> _WHAT TO PRODUCE_
The answer is all of the entries below, repeated exactly and free of pictures.

Start of RECORDS SHOWN

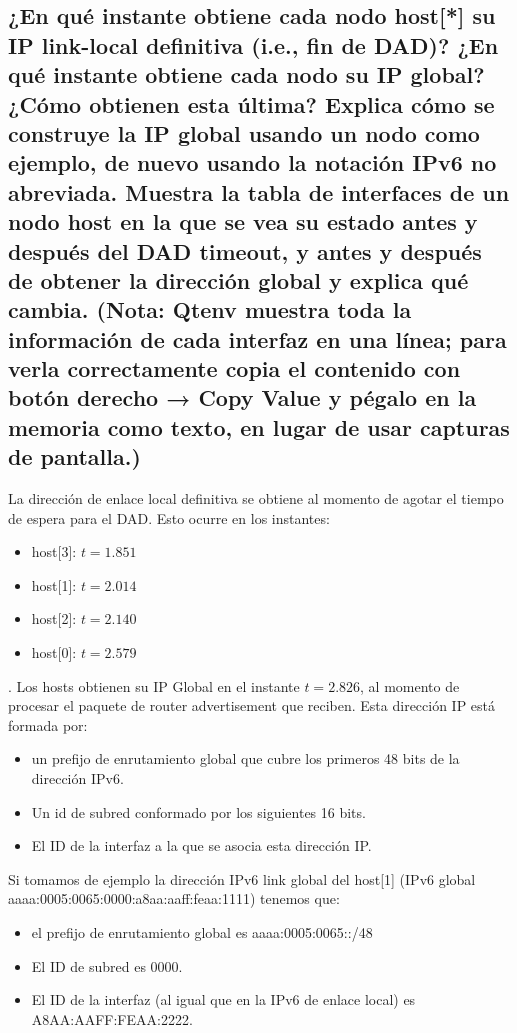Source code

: \subsection{¿En qué instante obtiene cada nodo host[*] su IP link-local definitiva (i.e., fin de DAD)? ¿En qué instante obtiene cada nodo su IP global? ¿Cómo obtienen esta última? Explica cómo se construye la IP global usando un nodo como ejemplo, de nuevo usando la notación IPv6 no abreviada. Muestra la tabla de interfaces de un nodo host en la que se vea su estado antes y después del DAD timeout, y antes y después de obtener la dirección global y explica qué cambia. (Nota: Qtenv muestra toda la información de cada interfaz en una línea; para verla correctamente copia el contenido con botón derecho → Copy Value y pégalo en la memoria como texto, en lugar de usar capturas de pantalla.)}
 \begin{flushleft}
     La dirección de enlace local definitiva se obtiene al momento de agotar el tiempo de espera para el DAD. Esto ocurre en los instantes:
\begin{itemize}
    \item host[3]: \(t=1.851\)
    \item host[1]: \(t=2.014\)
    \item host[2]: \(t=2.140\)
    \item host[0]: \(t=2.579\)
\end{itemize}. 
Los hosts obtienen su IP Global en el instante \(t= 2.826\), al momento de procesar el paquete de router advertisement que reciben. Esta dirección IP está formada por:
\begin{itemize}
    \item un prefijo de enrutamiento global que cubre los primeros 48 bits de la dirección IPv6.
    \item Un id de subred conformado por los siguientes 16 bits.
    \item El ID de la interfaz a la que se asocia esta dirección IP.
\end{itemize}

Si tomamos de ejemplo la dirección IPv6 link global del host[1] (IPv6 global aaaa:0005:0065:0000:a8aa:aaff:feaa:1111) tenemos que:
\begin{itemize}
    \item el prefijo de enrutamiento global es aaaa:0005:0065::/48
    \item El ID de subred es 0000.
    \item El ID de la interfaz (al igual que en la IPv6 de enlace local) es A8AA:AAFF:FEAA:2222.
\end{itemize}



\end{flushleft}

End of RECORDS SHOWN

> _SOLUTION FOR THIS PROBLEM_
Source code

: \subsection{¿En qué instante obtiene cada nodo host[*] su IP link-local definitiva (i.e., fin de DAD)? ¿En qué instante obtiene cada nodo su IP global? ¿Cómo obtienen esta última? Explica cómo se construye la IP global usando un nodo como ejemplo, de nuevo usando la notación IPv6 no abreviada. Muestra la tabla de interfaces de un nodo host en la que se vea su estado antes y después del DAD timeout, y antes y después de obtener la dirección global y explica qué cambia. (Nota: Qtenv muestra toda la información de cada interfaz en una línea; para verla correctamente copia el contenido con botón derecho → Copy Value y pégalo en la memoria como texto, en lugar de usar capturas de pantalla.)}
 \begin{flushleft}
     La dirección de enlace local definitiva se obtiene al momento de agotar el tiempo de espera para el DAD. Esto ocurre en los instantes:
\begin{itemize}
    \item host[3]: \(t=1.851\)
    \item host[1]: \(t=2.014\)
    \item host[2]: \(t=2.140\)
    \item host[0]: \(t=2.579\)
\end{itemize}. 
Los hosts obtienen su IP Global en el instante \(t= 2.826\), al momento de procesar el paquete de router advertisement que reciben. Esta dirección IP está formada por:
\begin{itemize}
    \item un prefijo de enrutamiento global que cubre los primeros 48 bits de la dirección IPv6.
    \item Un id de subred conformado por los siguientes 16 bits.
    \item El ID de la interfaz a la que se asocia esta dirección IP.
\end{itemize}

Si tomamos de ejemplo la dirección IPv6 link global del host[1] (IPv6 global aaaa:0005:0065:0000:a8aa:aaff:feaa:1111) tenemos que:
\begin{itemize}
    \item el prefijo de enrutamiento global es aaaa:0005:0065::/48
    \item El ID de subred es 0000.
    \item El ID de la interfaz (al igual que en la IPv6 de enlace local) es A8AA:AAFF:FEAA:2222.
\end{itemize}



\end{flushleft}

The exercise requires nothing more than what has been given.